--- START ---

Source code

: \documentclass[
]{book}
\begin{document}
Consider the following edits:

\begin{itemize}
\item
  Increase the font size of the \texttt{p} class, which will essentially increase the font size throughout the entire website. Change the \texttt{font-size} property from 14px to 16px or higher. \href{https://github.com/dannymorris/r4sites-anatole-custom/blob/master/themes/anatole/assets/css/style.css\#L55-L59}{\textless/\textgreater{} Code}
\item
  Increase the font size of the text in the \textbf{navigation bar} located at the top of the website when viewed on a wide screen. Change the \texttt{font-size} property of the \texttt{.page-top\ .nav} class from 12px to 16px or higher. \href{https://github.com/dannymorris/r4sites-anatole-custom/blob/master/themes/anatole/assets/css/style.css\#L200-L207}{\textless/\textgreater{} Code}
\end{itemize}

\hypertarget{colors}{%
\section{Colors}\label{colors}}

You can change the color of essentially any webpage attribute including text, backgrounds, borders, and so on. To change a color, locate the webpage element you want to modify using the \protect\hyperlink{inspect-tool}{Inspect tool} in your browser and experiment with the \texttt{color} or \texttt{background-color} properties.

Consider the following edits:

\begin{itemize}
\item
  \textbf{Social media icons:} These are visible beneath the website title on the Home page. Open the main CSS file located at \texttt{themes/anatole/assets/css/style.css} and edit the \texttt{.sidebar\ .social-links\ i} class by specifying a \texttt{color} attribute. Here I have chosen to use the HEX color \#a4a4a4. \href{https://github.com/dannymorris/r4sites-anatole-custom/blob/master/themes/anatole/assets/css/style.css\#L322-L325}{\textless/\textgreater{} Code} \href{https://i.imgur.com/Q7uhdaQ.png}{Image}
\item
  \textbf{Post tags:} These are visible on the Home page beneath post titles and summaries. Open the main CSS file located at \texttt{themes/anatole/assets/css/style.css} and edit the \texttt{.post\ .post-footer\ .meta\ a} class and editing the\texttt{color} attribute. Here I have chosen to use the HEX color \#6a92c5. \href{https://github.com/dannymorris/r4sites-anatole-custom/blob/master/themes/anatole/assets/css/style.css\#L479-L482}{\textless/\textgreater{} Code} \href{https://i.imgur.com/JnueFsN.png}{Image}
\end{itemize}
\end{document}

--- END ---
--- START ---

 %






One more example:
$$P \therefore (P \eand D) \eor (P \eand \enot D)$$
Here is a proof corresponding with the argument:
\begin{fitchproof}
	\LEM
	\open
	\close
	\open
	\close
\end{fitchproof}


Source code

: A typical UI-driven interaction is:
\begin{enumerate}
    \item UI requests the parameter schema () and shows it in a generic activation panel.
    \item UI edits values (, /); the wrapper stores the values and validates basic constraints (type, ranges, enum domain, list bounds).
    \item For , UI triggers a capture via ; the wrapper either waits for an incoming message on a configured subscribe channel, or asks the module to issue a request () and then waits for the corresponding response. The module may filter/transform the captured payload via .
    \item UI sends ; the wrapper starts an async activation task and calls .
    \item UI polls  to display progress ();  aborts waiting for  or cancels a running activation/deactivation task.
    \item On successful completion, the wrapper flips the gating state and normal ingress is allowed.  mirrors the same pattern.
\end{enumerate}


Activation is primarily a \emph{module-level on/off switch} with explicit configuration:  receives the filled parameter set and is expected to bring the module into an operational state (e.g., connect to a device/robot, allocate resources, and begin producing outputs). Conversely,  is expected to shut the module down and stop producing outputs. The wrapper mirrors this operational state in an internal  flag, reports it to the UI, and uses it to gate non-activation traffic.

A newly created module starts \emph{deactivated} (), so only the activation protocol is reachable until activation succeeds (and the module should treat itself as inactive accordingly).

--- END ---

** Work to complete **
Filter by the word "dannymorris": copy every line of the data that holds it.

** Problem solution **
  Increase the font size of the \texttt{p} class, which will essentially increase the font size throughout the entire website. Change the \texttt{font-size} property from 14px to 16px or higher. \href{https://github.com/dannymorris/r4sites-anatole-custom/blob/master/themes/anatole/assets/css/style.css\#L55-L59}{\textless/\textgreater{} Code}
  Increase the font size of the text in the \textbf{navigation bar} located at the top of the website when viewed on a wide screen. Change the \texttt{font-size} property of the \texttt{.page-top\ .nav} class from 12px to 16px or higher. \href{https://github.com/dannymorris/r4sites-anatole-custom/blob/master/themes/anatole/assets/css/style.css\#L200-L207}{\textless/\textgreater{} Code}
  \textbf{Social media icons:} These are visible beneath the website title on the Home page. Open the main CSS file located at \texttt{themes/anatole/assets/css/style.css} and edit the \texttt{.sidebar\ .social-links\ i} class by specifying a \texttt{color} attribute. Here I have chosen to use the HEX color \#a4a4a4. \href{https://github.com/dannymorris/r4sites-anatole-custom/blob/master/themes/anatole/assets/css/style.css\#L322-L325}{\textless/\textgreater{} Code} \href{https://i.imgur.com/Q7uhdaQ.png}{Image}
  \textbf{Post tags:} These are visible on the Home page beneath post titles and summaries. Open the main CSS file located at \texttt{themes/anatole/assets/css/style.css} and edit the \texttt{.post\ .post-footer\ .meta\ a} class and editing the\texttt{color} attribute. Here I have chosen to use the HEX color \#6a92c5. \href{https://github.com/dannymorris/r4sites-anatole-custom/blob/master/themes/anatole/assets/css/style.css\#L479-L482}{\textless/\textgreater{} Code} \href{https://i.imgur.com/JnueFsN.png}{Image}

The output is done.